Palo Alto, Calif.-based HP unveiled the offering at Comdex in Las Vegas last month. Code-named Agora, the prototype “business communications concept” PC meshes hardware with real-time software including file sharing, voice telephony, whiteboarding and videoconferencing.
Agora – Greek for “meeting place” – will also feature wireless networking capabilities.
HP said the “minimalist” hardware form factor is comprised of a flat-panel monitor that features an optical drive, expansion ports and speakers within the monitor base. In addition, Agora also offers a wireless keyboard and mouse, allowing for a potentially more ergonomic desktop space.
At present, the “integrated, collaborative software tools” are from various vendors. HP said it would team with Microsoft to ensure the offering is fully integrated and compatible with future versions of Windows.

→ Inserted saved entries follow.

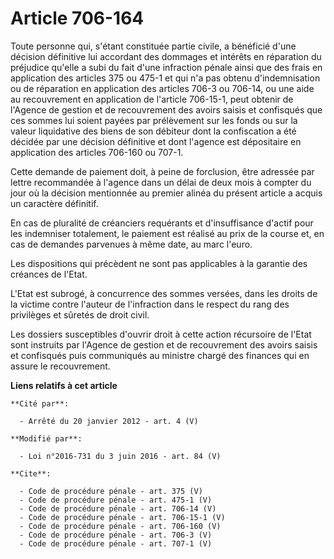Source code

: # Article 706-164

Toute personne qui, s'étant constituée partie civile, a bénéficié d'une décision définitive lui accordant des dommages et
intérêts en réparation du préjudice qu'elle a subi du fait d'une infraction pénale ainsi que des frais en application des
articles 375 ou 475-1 et qui n'a pas obtenu d'indemnisation ou de réparation en application des articles 706-3 ou 706-14, ou
une aide au recouvrement en application de l'article 706-15-1, peut obtenir de l'Agence de gestion et de recouvrement des
avoirs saisis et confisqués que ces sommes lui soient payées par prélèvement sur les fonds ou sur la valeur liquidative des
biens de son débiteur dont la confiscation a été décidée par une décision définitive et dont l'agence est dépositaire en
application des articles 706-160 ou 707-1. 

Cette demande de paiement doit, à peine de forclusion, être adressée par lettre recommandée à l'agence dans un délai de deux
mois à compter du jour où la décision mentionnée au premier alinéa du présent article a acquis un caractère définitif. 

En cas de pluralité de créanciers requérants et d'insuffisance d'actif pour les indemniser totalement, le paiement est
réalisé au prix de la course et, en cas de demandes parvenues à même date, au marc l'euro. 

Les dispositions qui précèdent ne sont pas applicables à la garantie des créances de l'Etat. 

L'Etat est subrogé, à concurrence des sommes versées, dans les droits de la victime contre l'auteur de l'infraction dans le
respect du rang des privilèges et sûretés de droit civil. 

Les dossiers susceptibles d'ouvrir droit à cette action récursoire de l'Etat sont instruits par l'Agence de gestion et de
recouvrement des avoirs saisis et confisqués puis communiqués au ministre chargé des finances qui en assure le recouvrement.

**Liens relatifs à cet article**

	**Cité par**:

	  - Arrêté du 20 janvier 2012 - art. 4 (V)

	**Modifié par**:

	  - Loi n°2016-731 du 3 juin 2016 - art. 84 (V)

	**Cite**:

	  - Code de procédure pénale - art. 375 (V)
	  - Code de procédure pénale - art. 475-1 (V)
	  - Code de procédure pénale - art. 706-14 (V)
	  - Code de procédure pénale - art. 706-15-1 (V)
	  - Code de procédure pénale - art. 706-160 (V)
	  - Code de procédure pénale - art. 706-3 (V)
	  - Code de procédure pénale - art. 707-1 (V)
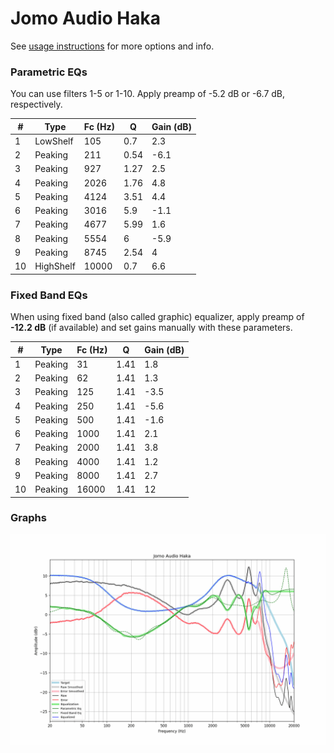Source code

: # Jomo Audio Haka
See [usage instructions](https://github.com/jaakkopasanen/AutoEq#usage) for more options and info.

### Parametric EQs
You can use filters 1-5 or 1-10. Apply preamp of -5.2 dB or -6.7 dB, respectively.

|   # | Type      |   Fc (Hz) |    Q |   Gain (dB) |
|-----|-----------|-----------|------|-------------|
|   1 | LowShelf  |       105 | 0.7  |         2.3 |
|   2 | Peaking   |       211 | 0.54 |        -6.1 |
|   3 | Peaking   |       927 | 1.27 |         2.5 |
|   4 | Peaking   |      2026 | 1.76 |         4.8 |
|   5 | Peaking   |      4124 | 3.51 |         4.4 |
|   6 | Peaking   |      3016 | 5.9  |        -1.1 |
|   7 | Peaking   |      4677 | 5.99 |         1.6 |
|   8 | Peaking   |      5554 | 6    |        -5.9 |
|   9 | Peaking   |      8745 | 2.54 |         4   |
|  10 | HighShelf |     10000 | 0.7  |         6.6 |

### Fixed Band EQs
When using fixed band (also called graphic) equalizer, apply preamp of **-12.2 dB** (if available) and set gains manually with these parameters.

|   # | Type    |   Fc (Hz) |    Q |   Gain (dB) |
|-----|---------|-----------|------|-------------|
|   1 | Peaking |        31 | 1.41 |         1.8 |
|   2 | Peaking |        62 | 1.41 |         1.3 |
|   3 | Peaking |       125 | 1.41 |        -3.5 |
|   4 | Peaking |       250 | 1.41 |        -5.6 |
|   5 | Peaking |       500 | 1.41 |        -1.6 |
|   6 | Peaking |      1000 | 1.41 |         2.1 |
|   7 | Peaking |      2000 | 1.41 |         3.8 |
|   8 | Peaking |      4000 | 1.41 |         1.2 |
|   9 | Peaking |      8000 | 1.41 |         2.7 |
|  10 | Peaking |     16000 | 1.41 |        12   |

### Graphs
![](./Jomo%20Audio%20Haka.png)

The future of business computing and communications incorporates real-time communication and information sharing which leads overall business efficiency, HP claimed.
There is one caveat, however – HP officials said the product is still in the developmental stages, and is not expected to be available until 2004.
Even so, that timeframe is still ahead of widespread adoption of these technologies, according to Warren Chaisatien, a senior analyst with Toronto-based IDC Canada Ltd. The industry is focusing on developing enhanced communication features for PCs but Chaisatien noted that it’s at least three years out before emerging technologies such as wireless devices, videoconferencing and voice telephony take complete hold of the enterprise.
“In theory, real-time communications is here,” Chaisatien said, adding that in reality, there are obstacles to putting the technologies into practice.
The potential drivers, Chaisatien said, include the rise of IP and VPN-based networks, along with the emergence of multiple types of applications that can be easily transported onto a single network.
Barriers include bandwidth issues and the glacier-like migration to 3G which can better facilitate seamless real-time communications on PCs, he added.
Also, the market is still grappling with a myriad of standards – these will have to be reconciled before the technologies take off, he said.